Detrás de la casa, la Sra. Ương está sentada tomando el sol. Después de un derrame cerebral, su salud se deterioró y tuvo que viajar en silla de ruedas.
En su avanzada edad, el Sr. Khien ya no recuerda los nombres completos de sus hijos. Gracias al apoyo del Sr. Lien, la lista de 18 hijos se repitió sucesivamente. Cada persona una línea, la lista se extiende casi por toda una página.
El registro también se interrumpió cuando de vez en cuando el Sr. Lien tenía que volver a preguntarle a su padre sobre el año de nacimiento de cada persona.

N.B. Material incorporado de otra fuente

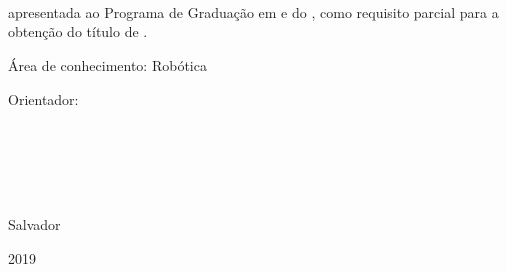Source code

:\begin{folharosto}

\begin{center}
\theauthor \\
\theauthorr \\
\theauthorrr \\
\theauthorrrr \\
\theauthorrrrr \\
\end{center}
\ \\
\ \\
\ \\
\ \\
\ \\
\begin{spacing}{2}
   \begin{center}
   {\LARGE {\bf \thetitle}}
   \end{center}
\end{spacing}
\ \\
\ \\
\ \\
\begin{flushright}

   \begin{list}{}{
      \setlength{\leftmargin}{7.5cm}
      \setlength{\rightmargin}{0cm}
      \setlength{\labelwidth}{0pt}
      \setlength{\labelsep}{\leftmargin}}

      \item \thetypework apresentada ao Programa de Graduação em \thecourse e \thecoursee
      do \theuniversity, como requisito parcial para a obten\c{c}\~ao do
      t\'itulo de {\bf \thedegreetitle}.

      \begin{list}{}{
      \setlength{\leftmargin}{0cm}
      \setlength{\rightmargin}{0cm}
      \setlength{\labelwidth}{0pt}
      \setlength{\labelsep}{\leftmargin}}

      \item \'Area de conhecimento: Robótica

      \item Orientador: \theadvisor
      \newline \hspace*{2.1cm}  %

      \end{list}
   \end{list}

\end{flushright}
\ \\
\ \\
\ \\
\ \\
   \begin{center}
   Salvador \par
   \theuniversity \par
   2019
   \end{center}

\end{folharosto}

Según el Sr. Khien, antes, para las minorías étnicas, tener muchos hijos no era raro. La población es escasa, la vida es estrecha, por lo que muchas familias creen que "tener muchos hijos es para que la casa sea feliz".

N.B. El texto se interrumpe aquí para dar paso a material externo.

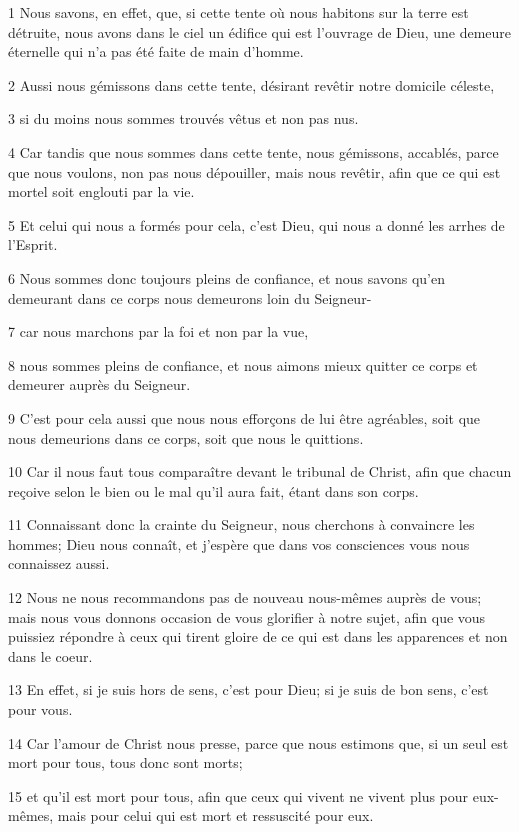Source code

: \par 1 Nous savons, en effet, que, si cette tente où nous habitons sur la terre est détruite, nous avons dans le ciel un édifice qui est l'ouvrage de Dieu, une demeure éternelle qui n'a pas été faite de main d'homme.
\par 2 Aussi nous gémissons dans cette tente, désirant revêtir notre domicile céleste,
\par 3 si du moins nous sommes trouvés vêtus et non pas nus.
\par 4 Car tandis que nous sommes dans cette tente, nous gémissons, accablés, parce que nous voulons, non pas nous dépouiller, mais nous revêtir, afin que ce qui est mortel soit englouti par la vie.
\par 5 Et celui qui nous a formés pour cela, c'est Dieu, qui nous a donné les arrhes de l'Esprit.
\par 6 Nous sommes donc toujours pleins de confiance, et nous savons qu'en demeurant dans ce corps nous demeurons loin du Seigneur-
\par 7 car nous marchons par la foi et non par la vue,
\par 8 nous sommes pleins de confiance, et nous aimons mieux quitter ce corps et demeurer auprès du Seigneur.
\par 9 C'est pour cela aussi que nous nous efforçons de lui être agréables, soit que nous demeurions dans ce corps, soit que nous le quittions.
\par 10 Car il nous faut tous comparaître devant le tribunal de Christ, afin que chacun reçoive selon le bien ou le mal qu'il aura fait, étant dans son corps.
\par 11 Connaissant donc la crainte du Seigneur, nous cherchons à convaincre les hommes; Dieu nous connaît, et j'espère que dans vos consciences vous nous connaissez aussi.
\par 12 Nous ne nous recommandons pas de nouveau nous-mêmes auprès de vous; mais nous vous donnons occasion de vous glorifier à notre sujet, afin que vous puissiez répondre à ceux qui tirent gloire de ce qui est dans les apparences et non dans le coeur.
\par 13 En effet, si je suis hors de sens, c'est pour Dieu; si je suis de bon sens, c'est pour vous.
\par 14 Car l'amour de Christ nous presse, parce que nous estimons que, si un seul est mort pour tous, tous donc sont morts;
\par 15 et qu'il est mort pour tous, afin que ceux qui vivent ne vivent plus pour eux-mêmes, mais pour celui qui est mort et ressuscité pour eux.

Lo notable es que en el contexto de las dificultades y la escasez en las tierras altas, el Sr. Khien y la Sra. Uong tuvieron hijos continuamente desde que eran muy jóvenes hasta los 49 años. En esos años, el hambre y el frío siempre estuvieron presentes, las condiciones médicas eran limitadas.
En aquellos días era muy difícil, faltaba comida. La gente tenía que aprovechar la parte joven de la papaya, los granos de maíz machacados, incluso cavar ñame en el bosque para comer", compartió el Sr. Lien.

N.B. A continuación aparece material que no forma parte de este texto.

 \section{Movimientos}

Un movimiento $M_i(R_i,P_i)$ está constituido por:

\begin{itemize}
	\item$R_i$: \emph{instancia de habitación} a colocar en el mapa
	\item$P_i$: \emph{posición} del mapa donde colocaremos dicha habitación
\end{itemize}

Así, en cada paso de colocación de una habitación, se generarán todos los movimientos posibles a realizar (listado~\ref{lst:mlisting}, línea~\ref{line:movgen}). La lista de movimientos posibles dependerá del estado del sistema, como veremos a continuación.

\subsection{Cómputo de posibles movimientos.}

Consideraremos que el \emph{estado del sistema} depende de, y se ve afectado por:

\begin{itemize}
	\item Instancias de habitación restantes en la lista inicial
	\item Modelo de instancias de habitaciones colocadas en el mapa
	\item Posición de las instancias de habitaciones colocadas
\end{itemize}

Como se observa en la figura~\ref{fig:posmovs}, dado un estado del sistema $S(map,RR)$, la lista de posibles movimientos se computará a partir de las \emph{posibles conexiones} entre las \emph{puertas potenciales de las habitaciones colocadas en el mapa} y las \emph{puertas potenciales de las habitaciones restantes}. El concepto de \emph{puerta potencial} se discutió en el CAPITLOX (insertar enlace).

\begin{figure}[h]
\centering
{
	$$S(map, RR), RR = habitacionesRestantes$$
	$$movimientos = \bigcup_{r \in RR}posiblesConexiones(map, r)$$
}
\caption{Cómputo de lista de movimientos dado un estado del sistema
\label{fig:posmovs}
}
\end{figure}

La conversación se interrumpió temporalmente cuando el Sr. Khien recordó su tiempo de trabajo. Nacido en 1933, desde la década de 1950, había aprendido a leer y escribir, participando en la enseñanza de alfabetización en clases populares. Después de eso, trabajó en la localidad y fue admitido en el Partido en 1967.
Durante sus 38 años de trabajo, ocupó muchos cargos como Comandante del Equipo Comunal, Jefe de Policía Comunal, Presidente del Comité Popular Comunal, Secretario del Comité del Partido Comunal de Hanh Phuc y Comuna de Hat Luu. En 1994, se jubiló.
Continuando con la tradición de su padre, los hijos del Sr. Khien crecieron, la mayoría ocupando puestos de liderazgo en la agencia, siendo miembros del partido. Cualquiera que no tenga una educación avanzada también es una persona de prestigio en la comunidad, con hijos exitosos.


Sobre su pareja, el Sr. Khien dijo que la Sra. Uong nació en 1934, también es una miembro del partido de edad avanzada. "Cuando era joven, era una de las mujeres hermosas de la aldea. Después de casarse, pasó la mayor parte de su tiempo dando a luz y cuidando a sus hijos", dijo.
En los últimos años, la salud de la pareja ha disminuido. El Sr. Khien tiene dolor de piernas, tiene dificultades para caminar; la Sra. Uong después del derrame cerebral ya no puede caminar normalmente.
Sin embargo, a los casi 100 años, la pareja todavía se preocupa y se anima mutuamente a cuidar su salud, convirtiéndose en un apoyo espiritual para sus hijos y nietos en la familia.
La imagen de él bebiendo amablemente agua, ajustando la camisa de su esposa, o la mirada de ella observando en silencio a su esposo se ha convertido en una simple prueba de un afecto marital fuerte a lo largo de los años.
Durante toda la conversación, muchas veces la pareja se echó a reír y luego se miró, haciendo que la persona de enfrente sintiera claramente los sentimientos sinceros que la pareja se había dedicado durante más de medio siglo.
La vida laboral, la dedicación y la forma en que mantienen la disciplina familiar, crían a sus hijos y nietos también son un brillante ejemplo de responsabilidad, lealtad y espíritu de ejemplo en la comunidad.